(Data for the task Opens)

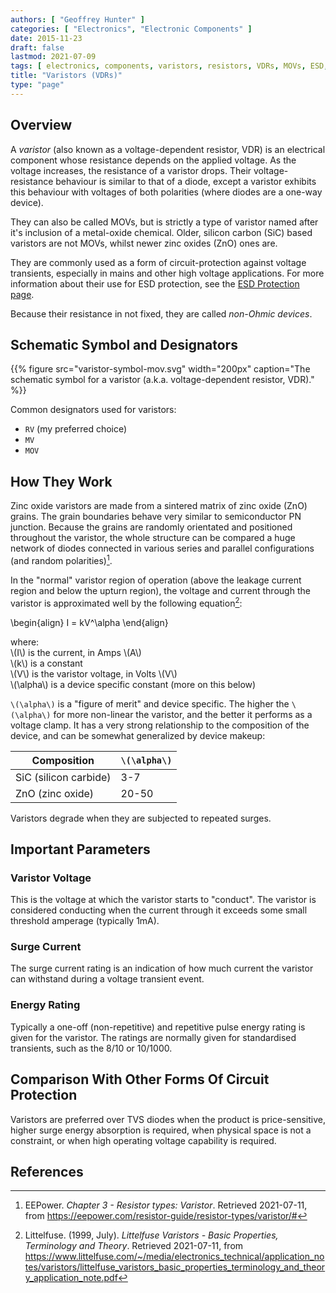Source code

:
 ```yaml
---
authors: [ "Geoffrey Hunter" ]
categories: [ "Electronics", "Electronic Components" ]
date: 2015-11-23
draft: false
lastmod: 2021-07-09
tags: [ electronics, components, varistors, resistors, VDRs, MOVs, ESD, schematic symbols, surge current, energy rating ]
title: "Varistors (VDRs)"
type: "page"
---
```


## Overview

A _varistor_ (also known as a voltage-dependent resistor, VDR) is an electrical component whose resistance depends on the applied voltage. As the voltage increases, the resistance of a varistor drops. Their voltage-resistance behaviour is similar to that of a diode, except a varistor exhibits this behaviour with voltages of both polarities (where diodes are a one-way device).

They can also be called MOVs, but is strictly a type of varistor named after it's inclusion of a metal-oxide chemical. Older, silicon carbon (SiC) based varistors are not MOVs, whilst newer zinc oxides (ZnO) ones are. 

They are commonly used as a form of circuit-protection against voltage transients, especially in mains and other high voltage applications. For more information about their use for ESD protection, see the [ESD Protection page](/electronics/circuit-design/esd-protection/).

Because their resistance in not fixed, they are called _non-Ohmic devices_.

## Schematic Symbol and Designators

{{% figure src="varistor-symbol-mov.svg" width="200px" caption="The schematic symbol for a varistor (a.k.a. voltage-dependent resistor, VDR)." %}}

Common designators used for varistors:

* `RV` (my preferred choice)
* `MV`
* `MOV`

## How They Work

Zinc oxide varistors are made from a sintered matrix of zinc oxide (ZnO) grains. The grain boundaries behave very similar to semiconductor PN junction. Because the grains are randomly orientated and positioned throughout the varistor, the whole structure can be compared a huge network of diodes connected in various series and parallel configurations (and random polarities)[^bib-eepower].

In the "normal" varistor region of operation (above the leakage current region and below the upturn region), the voltage and current through the varistor is approximated well by the following equation[^bib-lf-theory]:

<p>\begin{align}
I = kV^\alpha
\end{align}</p>

<p class="centered">
where:<br/>
\(I\) is the current, in Amps \(A\)<br/>
\(k\) is a constant<br/>
\(V\) is the varistor voltage, in Volts \(V\)<br/>
\(\alpha\) is a device specific constant (more on this below)<br/>
</p>

`\(\alpha\)` is a "figure of merit" and device specific. The higher the `\(\alpha\)` for more non-linear the varistor, and the better it performs as a voltage clamp. It has a very strong relationship to the composition of the device, and can be somewhat generalized by device makeup:


| Composition | `\(\alpha\)`
|-------------|---------------
| SiC (silicon carbide) | 3-7
| ZnO (zinc oxide) | 20-50

Varistors degrade when they are subjected to repeated surges.

## Important Parameters

### Varistor Voltage

This is the voltage at which the varistor starts to "conduct". The varistor is considered conducting when the current through it exceeds some small threshold amperage (typically 1mA).

### Surge Current

The surge current rating is an indication of how much current the varistor can withstand during a voltage transient event.

### Energy Rating

Typically a one-off (non-repetitive) and repetitive pulse energy rating is given for the varistor. The ratings are normally given for standardised transients, such as the 8/10 or 10/1000.

## Comparison With Other Forms Of Circuit Protection

Varistors are preferred over TVS diodes when the product is price-sensitive, higher surge energy absorption is required, when physical space is not a constraint, or when high operating voltage capability is required.

## References

[^bib-lf-theory]:  Littelfuse. (1999, July). _Littelfuse Varistors - Basic Properties,
Terminology and Theory_. Retrieved 2021-07-11, from https://www.littelfuse.com/~/media/electronics_technical/application_notes/varistors/littelfuse_varistors_basic_properties_terminology_and_theory_application_note.pdf
[^bib-eepower]:  EEPower. _Chapter 3 - Resistor types: Varistor_. Retrieved 2021-07-11, from https://eepower.com/resistor-guide/resistor-types/varistor/#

(Data for the task Closes)

Task goal:
In the entries above, the lines from the one bearing "They can also" up to and including the one bearing "They are commonly" should be transcribed exactly; no other line is wanted.

Answer area:
They can also be called MOVs, but is strictly a type of varistor named after it's inclusion of a metal-oxide chemical. Older, silicon carbon (SiC) based varistors are not MOVs, whilst newer zinc oxides (ZnO) ones are. 

They are commonly used as a form of circuit-protection against voltage transients, especially in mains and other high voltage applications. For more information about their use for ESD protection, see the [ESD Protection page](/electronics/circuit-design/esd-protection/).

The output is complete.